The contract is the largest on police privatisation so far, with a potential value of £1.5bn over seven years, rising to a possible £3.5bn depending on how many other forces get involved.
It goes without saying that this move is highly controversial and, to be frank, disturbing on a number of levels.
Ever since the election, David Cameron has made it clear that one of his chief goals in office is to reduce the size of the state on the basis that we cannot afford to maintain the level of state funding required to maintain public services (I won’t get into the economic arguments around this here, I’m no economist). In July last year, Cameron launched the Open Public Services White Paper claiming that:
“The old dogma that said Whitehall knows best – it’s gone. There will be more freedom, more choice and more local control. Ours is a vision of open public services.”
The rhetoric has moved on in recent months to an outright attack on defenders of public sector services and a strident defence of big business, arguing:
“In recent months we’ve heard some dangerous rhetoric creep into our national debate that wealth creation is somehow anti-social, that people in business are somehow out for themselves.”
According to The Telegraph:
The Prime Minister also spoke out against the growing “anti-business snobbery” towards large firms that claimed money-makers had “no inherent moral worth like the state does”.
Of course this is nothing more than a straw man argument that has little to do with the real issues at the heart of the debate: transparency and accountability.
With the advent of the Freedom of Information Act 2000, came greater transparency at the heart of the institutions which we fund and, effectively, own. Whilst the Act is far from perfect, it enables citizens to obtain information about state institutions which can be used to effectively hold them to account. Whilst the political establishment have long been wary of introducing such a bill (and indeed even the last government regretted it), it was long overdue. The right of citizens to know how their institutions are run should be absolutely fundamental to any civilised, democratic society. And herein lies the problem.
Just at a time when UK citizens have access to more information about state institutions than ever before, there is a steady assault on this access to information. On the one hand we have the growing attacks on the Freedom of Information Act, on the other we have increasing efforts by central government to further the privatisation agenda. Privatisation would, of course, mean services no longer falling under the scope of the Freedom of Information Act.
This is worrying in itself across the board, let alone in terms of the police force. An effective democracy demands transparency and accountability. Without transparency you do not have an effective democracy. Transparency should be absolutely central to the delivery of all public services but particularly in the police force.

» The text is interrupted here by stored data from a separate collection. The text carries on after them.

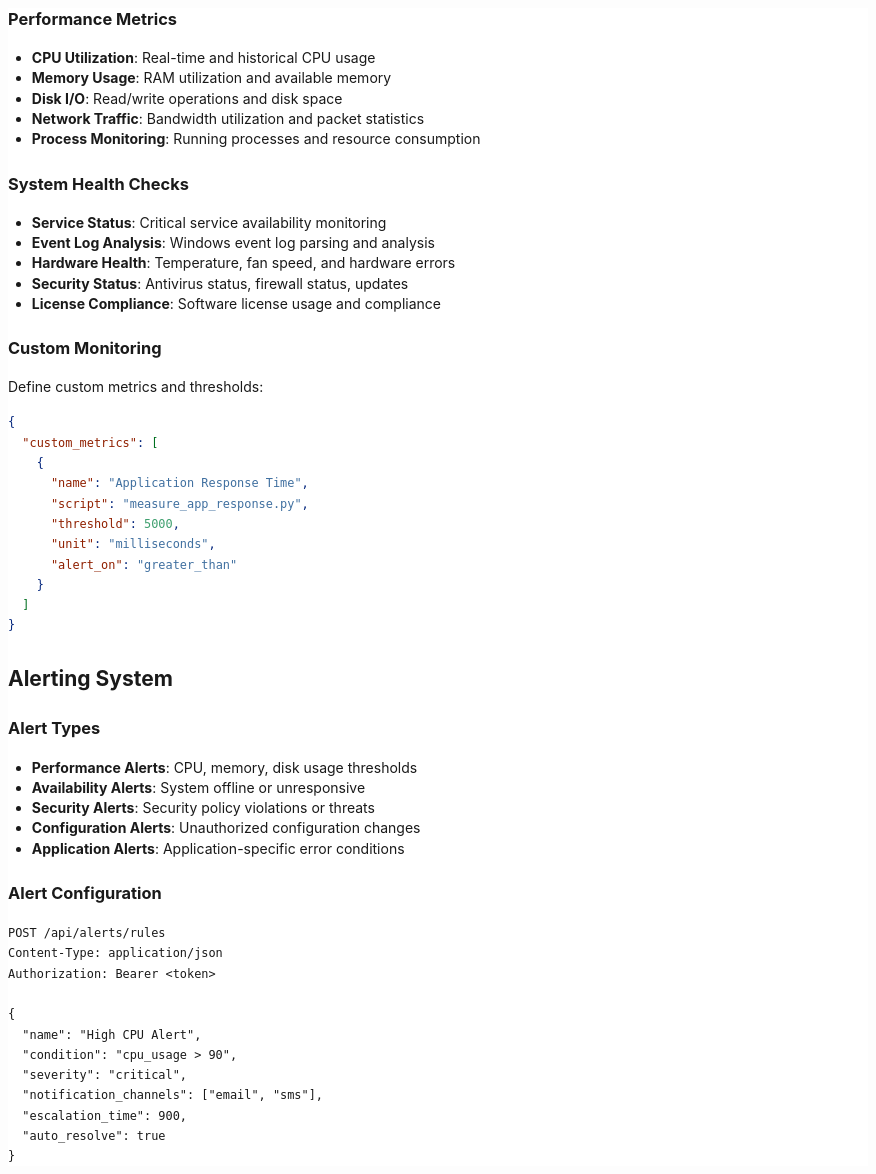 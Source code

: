 ### Performance Metrics
- **CPU Utilization**: Real-time and historical CPU usage
- **Memory Usage**: RAM utilization and available memory
- **Disk I/O**: Read/write operations and disk space
- **Network Traffic**: Bandwidth utilization and packet statistics
- **Process Monitoring**: Running processes and resource consumption

### System Health Checks
- **Service Status**: Critical service availability monitoring
- **Event Log Analysis**: Windows event log parsing and analysis
- **Hardware Health**: Temperature, fan speed, and hardware errors
- **Security Status**: Antivirus status, firewall status, updates
- **License Compliance**: Software license usage and compliance

### Custom Monitoring
Define custom metrics and thresholds:

```json
{
  "custom_metrics": [
    {
      "name": "Application Response Time",
      "script": "measure_app_response.py",
      "threshold": 5000,
      "unit": "milliseconds",
      "alert_on": "greater_than"
    }
  ]
}
```

## Alerting System

### Alert Types
- **Performance Alerts**: CPU, memory, disk usage thresholds
- **Availability Alerts**: System offline or unresponsive
- **Security Alerts**: Security policy violations or threats
- **Configuration Alerts**: Unauthorized configuration changes
- **Application Alerts**: Application-specific error conditions

### Alert Configuration
```http
POST /api/alerts/rules
Content-Type: application/json
Authorization: Bearer <token>

{
  "name": "High CPU Alert",
  "condition": "cpu_usage > 90",
  "severity": "critical",
  "notification_channels": ["email", "sms"],
  "escalation_time": 900,
  "auto_resolve": true
}
```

Whilst the police serve us they should also be held to account by us. Put the police in the hands of the private sector and they are held to account by their shareholders, not the general public.
Opposition to privatisation isn’t about the state sector being inherently ‘good’ whilst the private sector is inherently ‘bad’. It’s about taking power away from the people and placing it in the hands of shareholders and businessmen. There are precedents for societies that placed public services in the hands of the unelected and unaccountable few. Democracy in those societies suffered as a result. This isn’t about ‘inherent moral worth’, it’s about transparency and accountability. It is about democracy.